__WHAT YOU NEED TO DO__. Please write out the lines of the data exactly, beginning with the first and ending with the line containing "Inimigos** - Movem-se"; leave the pictures behind.

Stored data entries
——————————

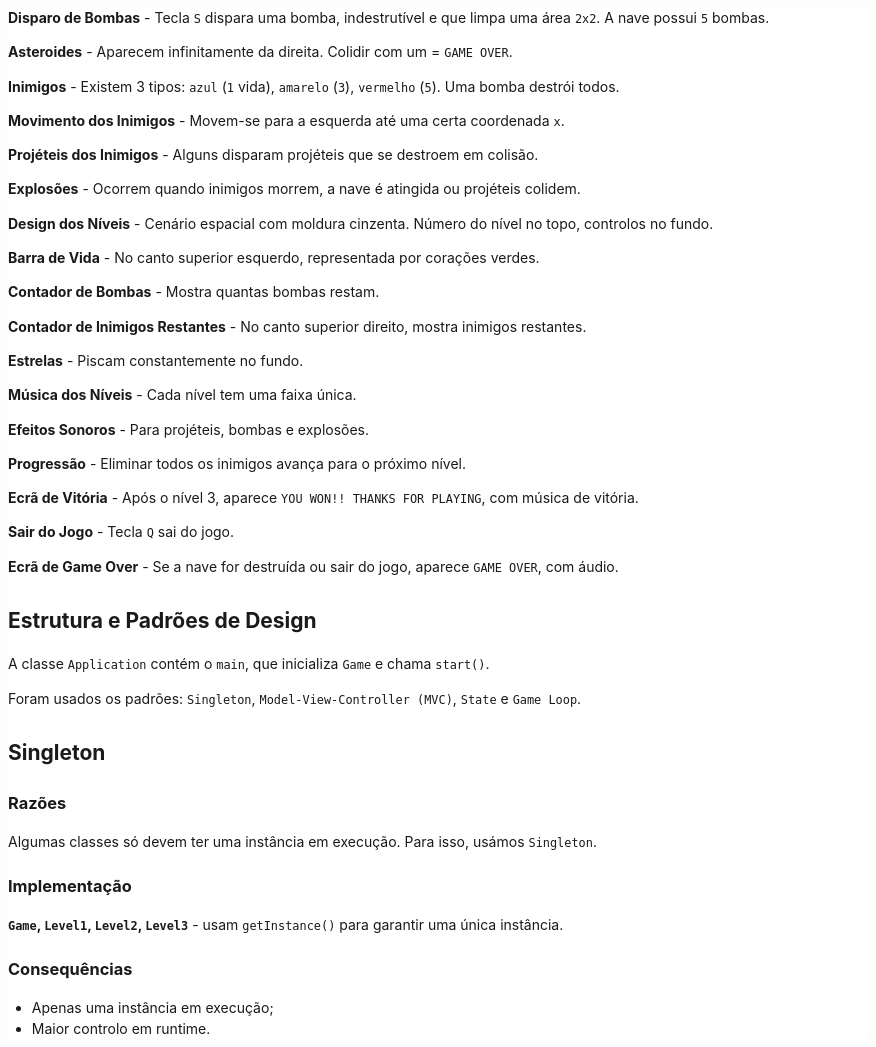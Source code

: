 **Disparo de Bombas** - Tecla `S` dispara uma bomba, indestrutível e que limpa uma área `2x2`. A nave possui `5` bombas.

**Asteroides** - Aparecem infinitamente da direita. Colidir com um = `GAME OVER`.

**Inimigos** - Existem 3 tipos: `azul` (`1` vida), `amarelo` (`3`), `vermelho` (`5`). Uma bomba destrói todos.

**Movimento dos Inimigos** - Movem-se para a esquerda até uma certa coordenada `x`.

**Projéteis dos Inimigos** - Alguns disparam projéteis que se destroem em colisão.

**Explosões** - Ocorrem quando inimigos morrem, a nave é atingida ou projéteis colidem.

**Design dos Níveis** - Cenário espacial com moldura cinzenta. Número do nível no topo, controlos no fundo.

**Barra de Vida** - No canto superior esquerdo, representada por corações verdes.

**Contador de Bombas** - Mostra quantas bombas restam.

**Contador de Inimigos Restantes** - No canto superior direito, mostra inimigos restantes.

**Estrelas** - Piscam constantemente no fundo.

**Música dos Níveis** - Cada nível tem uma faixa única.

**Efeitos Sonoros** - Para projéteis, bombas e explosões.

**Progressão** - Eliminar todos os inimigos avança para o próximo nível.

**Ecrã de Vitória** - Após o nível 3, aparece `YOU WON!! THANKS FOR PLAYING`, com música de vitória.

**Sair do Jogo** - Tecla `Q` sai do jogo.

**Ecrã de Game Over** - Se a nave for destruída ou sair do jogo, aparece `GAME OVER`, com áudio.

## Estrutura e Padrões de Design

A classe `Application` contém o `main`, que inicializa `Game` e chama `start()`.

Foram usados os padrões: `Singleton`, `Model-View-Controller (MVC)`, `State` e `Game Loop`.

## Singleton

### Razões

Algumas classes só devem ter uma instância em execução. Para isso, usámos `Singleton`.

### Implementação

**`Game`, `Level1`, `Level2`, `Level3`** - usam `getInstance()` para garantir uma única instância.

### Consequências

- Apenas uma instância em execução;  
- Maior controlo em runtime.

——————————

__OUTPUT__.
Source code

: **Disparo de Bombas** - Tecla `S` dispara uma bomba, indestrutível e que limpa uma área `2x2`. A nave possui `5` bombas.

**Asteroides** - Aparecem infinitamente da direita. Colidir com um = `GAME OVER`.

**Inimigos** - Existem 3 tipos: `azul` (`1` vida), `amarelo` (`3`), `vermelho` (`5`). Uma bomba destrói todos.

**Movimento dos Inimigos** - Movem-se para a esquerda até uma certa coordenada `x`.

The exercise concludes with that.